Even leaving Ukraine aside, NATO has other potential crises on its flanks, where it is obliged by treaty to protect increasingly nervous NATO members who are also neighbours of Russia.
These include the three former Soviet Union satellites, Estonia, Latvia and Lithuania, all with fragile economies and significant Russian minorities; as well as the much larger Poland, a former member of the Soviet Union's Warsaw Pact military alliance.
Including Estonia, Latvia and Lithuania was always controversial within NATO because they are so far east and so difficult to defend.
Still, they made it in and now demand NATO show it would be ready to honour its famous (Article 5) guarantee that an attack on one member involves an attack on all.
In recent weeks, the U.S., with U.K. support to come, has rushed in limited fighter plane and other air support for the Baltic members, as well as 300 support staff and some naval units.
But so cautious a response has not eased the nervousness in the region, which has been warning NATO for years about Russian ambitions.
Some of their fears stem from the large military exercises Moscow has run in the Baltic region in recent years, including some that simulate attacks on Lithuania and Poland.
NATO, it should be noted, also exercises units in the Baltic region, while Poland has recently launched a substantial arms buildup of its own in response to Russia's.
These days, NATO is also hearing rising security concerns and demands for reassurance from nations such as Hungary, Romania and Bulgaria , as well as both the Czech and Slovak Republics.

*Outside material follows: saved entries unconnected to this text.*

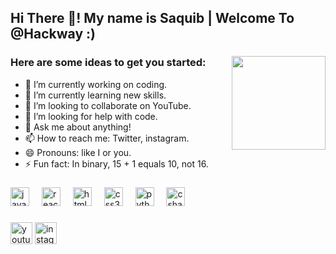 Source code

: ## Hi There 👋! My name is Saquib | Welcome To @Hackway :)</h2>

###

<div align="center">

</div>

###

<img align="right" height="150" src="https://blogger.googleusercontent.com/img/b/R29vZ2xl/AVvXsEjE0JbyR7c2W-SxZDa1Tqk8ZH4TbcKYger2guymkdgruFUncWlz6ToTBgfrqbtaWcS1g8mpXNg7VZnWl8SAli4kT8PZ9nLBtUEwwPyUK6u1Bd_1pFCCh7K0TamaosgDf49DsdtSOWoccrOIn5tgQBkAiEmkMkVlfBRSkAUXIlIig1obD5Vr19E5WDxu/s320/Untitled%20design.gif"  />

###

<div align="left">
<h3 align="left"> Here are some ideas to get you started:</h3>

- 🔭 I’m currently working on coding.
- 🌱 I’m currently learning new skills.
- 👯 I’m looking to collaborate on YouTube.
- 🤔 I’m looking for help with code.
- 💬 Ask me about anything!
- 📫 How to reach me: Twitter, instagram.
- 😄 Pronouns: like I or you.
- ⚡ Fun fact: In binary, 15 + 1 equals 10, not 16.
  </div>
  
###

  <div align="left">
  <img src="https://cdn.jsdelivr.net/gh/devicons/devicon/icons/javascript/javascript-original.svg" height="30" alt="javascript logo"  />
  <img width="12" />
  <img src="https://cdn.jsdelivr.net/gh/devicons/devicon/icons/react/react-original.svg" height="30" alt="react logo"  />
  <img width="12" />
  <img src="https://cdn.jsdelivr.net/gh/devicons/devicon/icons/html5/html5-original.svg" height="30" alt="html5 logo"  />
  <img width="12" />
  <img src="https://cdn.jsdelivr.net/gh/devicons/devicon/icons/css3/css3-original.svg" height="30" alt="css3 logo"  />
  <img width="12" />
  <img src="https://cdn.jsdelivr.net/gh/devicons/devicon/icons/python/python-original.svg" height="30" alt="python logo"  />
  <img width="12" />
  <img src="https://cdn.jsdelivr.net/gh/devicons/devicon/icons/csharp/csharp-original.svg" height="30" alt="csharp logo"  />
</div>

###

<div align="left">
  <a href="https://www.youtube.com/channel/UCpOAe47k4uLjemSBTiAEk2g?sub_confirmation=1" target="_blank">
  <img src="https://img.shields.io/static/v1?message=Youtube&logo=youtube&label=&color=FF0000&logoColor=white&labelColor=&style=for-the-badge" height="35" alt="youtube logo"  /></a>
   <a href="https://www.instagram.com/hackway_insta" target="_blank">
  <img src="https://img.shields.io/static/v1?message=Instagram&logo=instagram&label=&color=E4405F&logoColor=white&labelColor=&style=for-the-badge" height="35" alt="instagram logo"  /></a>
</div>

###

Here, NATO's worries are not limited to military pressure-tactics, but encompass the deep political crises and anti-democratic trends in some of these Eastern Europe countries, where crony-capitalism and the leverage of Russian gas supplies open new doors to Putin's influence.
No, this is not the old Cold War. Today's Russia is weaker than the West, even with few European powers ready for yet another arms race with Moscow.
But if Putin's regime really does feel that NATO's once triumphant march to the east is at least in part reversible, given the right pressure points, then NATO's very credibility is about to be severely tested, yet again.